— What to work on —
Show every line of the records below that contains the word "door".

[Source records]

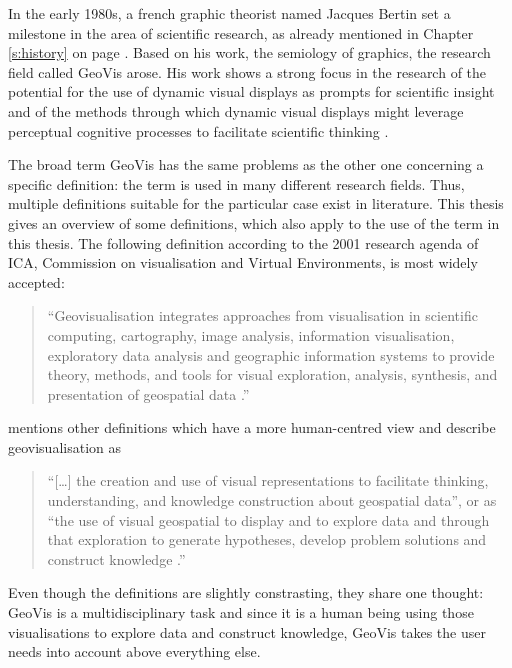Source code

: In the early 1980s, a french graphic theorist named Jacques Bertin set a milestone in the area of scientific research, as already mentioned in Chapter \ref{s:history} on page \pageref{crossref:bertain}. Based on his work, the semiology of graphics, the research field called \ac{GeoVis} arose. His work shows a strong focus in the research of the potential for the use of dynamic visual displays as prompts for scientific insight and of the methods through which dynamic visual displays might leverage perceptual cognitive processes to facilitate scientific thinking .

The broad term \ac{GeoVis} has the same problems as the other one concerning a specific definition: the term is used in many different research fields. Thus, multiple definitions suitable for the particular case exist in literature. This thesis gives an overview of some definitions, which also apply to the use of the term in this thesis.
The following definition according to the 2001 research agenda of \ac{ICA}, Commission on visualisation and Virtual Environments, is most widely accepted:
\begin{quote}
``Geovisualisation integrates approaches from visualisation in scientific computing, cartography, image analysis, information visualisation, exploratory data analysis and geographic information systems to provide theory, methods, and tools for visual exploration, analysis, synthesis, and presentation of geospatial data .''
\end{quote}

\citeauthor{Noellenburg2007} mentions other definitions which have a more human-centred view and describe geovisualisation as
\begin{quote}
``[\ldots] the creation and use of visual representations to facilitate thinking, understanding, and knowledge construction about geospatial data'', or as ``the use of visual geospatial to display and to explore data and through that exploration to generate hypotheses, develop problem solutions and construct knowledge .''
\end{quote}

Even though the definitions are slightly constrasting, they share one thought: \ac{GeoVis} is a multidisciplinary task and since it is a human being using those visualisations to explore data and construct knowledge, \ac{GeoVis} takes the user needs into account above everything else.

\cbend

---

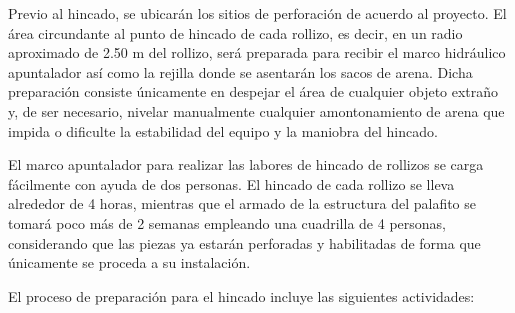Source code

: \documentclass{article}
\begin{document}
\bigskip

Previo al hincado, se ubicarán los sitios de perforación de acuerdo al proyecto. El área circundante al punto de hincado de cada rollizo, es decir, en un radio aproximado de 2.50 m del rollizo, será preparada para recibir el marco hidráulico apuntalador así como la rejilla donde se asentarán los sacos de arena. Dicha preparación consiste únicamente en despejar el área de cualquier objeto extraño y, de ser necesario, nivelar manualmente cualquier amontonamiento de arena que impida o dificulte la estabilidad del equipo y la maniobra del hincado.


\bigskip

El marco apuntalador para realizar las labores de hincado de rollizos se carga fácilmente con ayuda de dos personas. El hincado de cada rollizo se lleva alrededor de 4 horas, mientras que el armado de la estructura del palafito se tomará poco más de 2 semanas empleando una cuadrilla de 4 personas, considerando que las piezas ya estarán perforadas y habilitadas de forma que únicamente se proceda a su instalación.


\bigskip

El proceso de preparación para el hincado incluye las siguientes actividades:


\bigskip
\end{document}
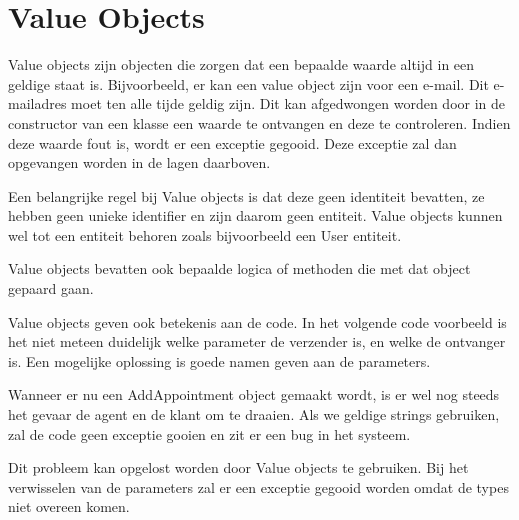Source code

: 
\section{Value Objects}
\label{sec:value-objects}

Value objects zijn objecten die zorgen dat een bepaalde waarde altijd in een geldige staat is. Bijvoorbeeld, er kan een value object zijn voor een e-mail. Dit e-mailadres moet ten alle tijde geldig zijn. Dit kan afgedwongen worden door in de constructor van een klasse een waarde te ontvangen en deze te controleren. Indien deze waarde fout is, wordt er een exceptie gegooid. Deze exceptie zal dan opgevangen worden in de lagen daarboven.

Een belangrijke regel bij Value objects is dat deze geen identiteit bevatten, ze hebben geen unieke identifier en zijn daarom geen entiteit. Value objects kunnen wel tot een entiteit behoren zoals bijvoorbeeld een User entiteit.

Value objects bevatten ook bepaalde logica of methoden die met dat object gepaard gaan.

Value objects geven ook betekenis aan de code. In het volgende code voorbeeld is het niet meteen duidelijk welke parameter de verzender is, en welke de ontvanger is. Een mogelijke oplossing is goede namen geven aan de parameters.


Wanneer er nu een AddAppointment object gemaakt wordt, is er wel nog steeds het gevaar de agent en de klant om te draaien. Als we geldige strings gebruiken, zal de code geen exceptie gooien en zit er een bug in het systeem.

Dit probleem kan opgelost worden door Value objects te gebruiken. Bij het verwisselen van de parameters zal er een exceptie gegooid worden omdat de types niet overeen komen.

— Task solution —
Value objects zijn objecten die zorgen dat een bepaalde waarde altijd in een geldige staat is. Bijvoorbeeld, er kan een value object zijn voor een e-mail. Dit e-mailadres moet ten alle tijde geldig zijn. Dit kan afgedwongen worden door in de constructor van een klasse een waarde te ontvangen en deze te controleren. Indien deze waarde fout is, wordt er een exceptie gegooid. Deze exceptie zal dan opgevangen worden in de lagen daarboven.
Dit probleem kan opgelost worden door Value objects te gebruiken. Bij het verwisselen van de parameters zal er een exceptie gegooid worden omdat de types niet overeen komen.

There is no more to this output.